- WHAT YOU ARE ASKED TO DO
Where the records below reach the line containing "- Účet / Poskytovatel - Skylink CZ", start transcribing, and end with the line containing "Simple Client nastaveni:**", exactly and with nothing else added.

┄┄┄┄┄┄┄┄┄┄

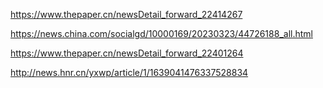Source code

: https://www.thepaper.cn/newsDetail_forward_22414267

https://news.china.com/socialgd/10000169/20230323/44726188_all.html

https://www.thepaper.cn/newsDetail_forward_22401264

http://news.hnr.cn/yxwp/article/1/1639041476337528834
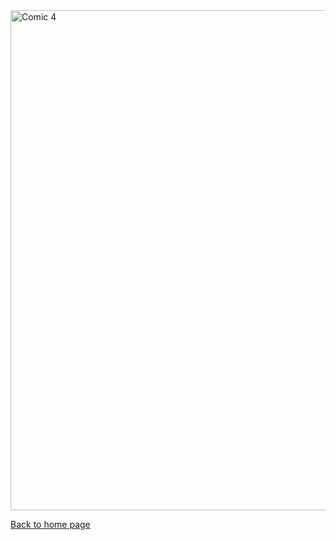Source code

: <img src="https://nicolascuello.github.io/Stellar-MADE/images/comics_EN/comics_en004.jpeg" alt="Comic 4" width="800"/>

[Back to home page](https://nicolascuello.github.io/Stellar-MADE/)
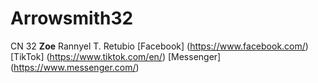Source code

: # Arrowsmith32
CN 32 **Zoe** Rannyel T. Retubio
[Facebook] (https://www.facebook.com/)
[TikTok] (https://www.tiktok.com/en/)
[Messenger] (https://www.messenger.com/)
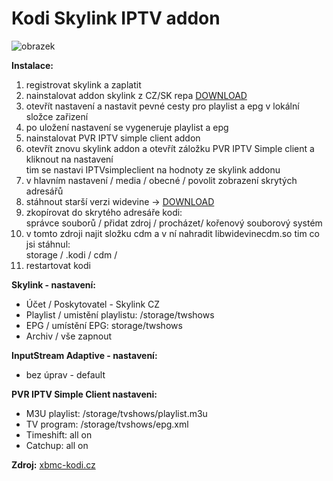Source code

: # Kodi Skylink IPTV addon

![obrazek](https://user-images.githubusercontent.com/58307338/158026556-d43929a6-232d-4852-afbb-b99b9cd78115.png)



**Instalace:**

1. registrovat skylink a zaplatit  
2. nainstalovat addon skylink z CZ/SK repa [DOWNLOAD](https://kodi-czsk.github.io/repository/)  
3. otevřít nastavení a nastavit pevné cesty pro playlist a epg v lokální složce zařizení  
4. po uložení nastavení se vygeneruje playlist a epg 
5. nainstalovat PVR IPTV simple client addon  
6. otevřít znovu skylink addon a otevřít záložku PVR IPTV Simple client a kliknout na nastavení  
	 tim se nastavi IPTVsimpleclient na hodnoty ze skylink addonu  
7. v hlavním nastavení / media / obecné / povolit zobrazení skrytých adresářů  
8. stáhnout starší verzi widevine -> [DOWNLOAD](https://github.com/peca2345/Kodi-Skylink-addon/raw/main/libwidevinecdm.so)  
9. zkopírovat do skrytého adresáře kodi:  
	      správce souborů / přidat zdroj / procházet/ kořenový souborový systém  
10. v tomto zdroji najit složku cdm a v ní nahradit libwidevinecdm.so tim co jsi stáhnul:  
	      storage / .kodi / cdm /   
11. restartovat kodi  

**Skylink - nastavení:**   
- Účet / Poskytovatel - Skylink CZ    
- Playlist / umistění playlistu: /storage/twshows  
- EPG / umístění EPG: storage/twshows  
- Archiv / vše zapnout  
	
**InputStream Adaptive - nastavení:**  
- bez úprav - default    

**PVR IPTV Simple Client nastaveni:**   
- M3U playlist: /storage/tvshows/playlist.m3u  
- TV program: /storage/tvshows/epg.xml  
- Timeshift: all on  
- Catchup: all on  

**Zdroj:**
[xbmc-kodi.cz](https://www.xbmc-kodi.cz/prispevek-skylink-livetv-addon?fbclid=IwAR2LyNlfZMKUy_j3w_AsF4OOx0d-GKXujYZgzn4jzUnHn1rBzdClddwaD3I)  
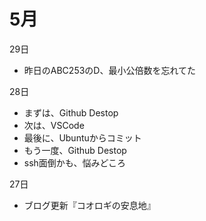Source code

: # 5月

29日

- 昨日のABC253のD、最小公倍数を忘れてた

28日

- まずは、Github Destop
- 次は、VSCode
- 最後に、Ubuntuからコミット
- もう一度、Github Destop
- ssh面倒かも、悩みどころ

27日

- ブログ更新『コオロギの安息地』
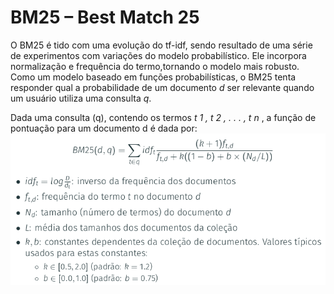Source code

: # BM25 – Best Match 25

O BM25 é tido com uma evolução do tf-idf, sendo resultado de uma série de experimentos com variações do modelo probabilístico. Ele incorpora normalização e frequência do termo,tornando o modelo mais robusto. Como um modelo baseado em funções probabilísticas, o BM25 tenta responder qual a probabilidade de um documento _d_ ser relevante quando um usuário utiliza uma consulta _q_. 

Dada uma consulta (q), contendo os termos _t 1 , t 2 , . . . , t n_ , a função de pontuação
para um documento d é dada por:
![alt text](https://github.com/cristianoborgescardoso/bm25/raw/main/bm25.png)
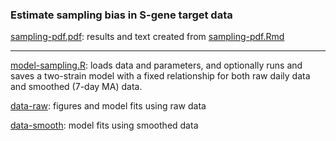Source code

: 
### Estimate sampling bias in S-gene target data

[sampling-pdf.pdf](./sampling-pdf.pdf): results and text created from
[sampling-pdf.Rmd](./sampling-pdf.Rmd)

------------------------------------------------------------------------

[model-sampling.R](./model-sampling.R): loads data and parameters, and
optionally runs and saves a two-strain model with a fixed relationship
for both raw daily data and smoothed (7-day MA) data.

[data-raw](./data-raw): figures and model fits using raw data

[data-smooth](./data-raw): model fits using smoothed data
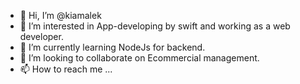 - 👋 Hi, I’m @kiamalek
- 👀 I’m interested in App-developing by swift and working as a web developer.
- 🌱 I’m currently learning NodeJs for backend.
- 💞️ I’m looking to collaborate on Ecommercial management.
- 📫 How to reach me ...

<!---
kiamalek/kiamalek is a ✨ special ✨ repository because its `README.md` (this file) appears on your GitHub profile.
You can click the Preview link to take a look at your changes.
--->
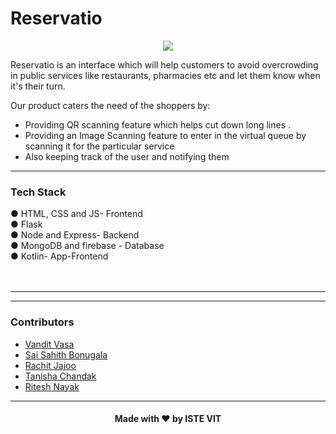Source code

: # Reservatio

<p align="center"><a href="https://istevit.in/" target="_blank">
	<img src="https://ik.imagekit.io/pjbsfzv5ci/111881788-33353b80-89d8-11eb-9db1-746eba087b05_60cRdfJ_4C.png?updatedAt=1636800410212"> </a>
</p>

Reservatio is an interface which will help customers to avoid overcrowding in public services like restaurants, pharmacies etc and let them know when it's their turn.<br>

Our product caters the need of the shoppers by:<br>

<ul>
<li>Providing QR scanning feature which helps cut down long lines .</li>
<li>Providing an Image Scanning feature to enter in the virtual queue by scanning it for the particular service</li>
<li>Also keeping track of the user and notifying them</li>
</ul>

<hr>

 ### Tech Stack 

●	HTML, CSS and  JS- Frontend<br>
●	Flask<br>
●	Node and Express- Backend<br>
●	MongoDB and firebase - Database<br>
●	Kotlin- App-Frontend<br>
<br>
<br>
  <hr>
  
 <hr>

 ### Contributors

- <a href="https://github.com/vendz">Vandit Vasa</a>
- <a href="https://github.com/sai-sahith7">Sai Sahith Bonugala</a>
- <a href="https://github.com/rachitjajoo">Rachit Jajoo</a>
- <a href="https://github.com/tchandak03">Tanisha Chandak</a>
- <a href="https://github.com/">Ritesh Nayak</a>

 <hr>

<h4 align="center">Made with ❤️ by ISTE VIT </h4>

┄┄┄┄┄┄┄┄┄┄

- RESPONSE TO THIS TASK
- Účet / Poskytovatel - Skylink CZ    
- Playlist / umistění playlistu: /storage/twshows  
- EPG / umístění EPG: storage/twshows  
- Archiv / vše zapnout  
	
**InputStream Adaptive - nastavení:**  
- bez úprav - default    

**PVR IPTV Simple Client nastaveni:**   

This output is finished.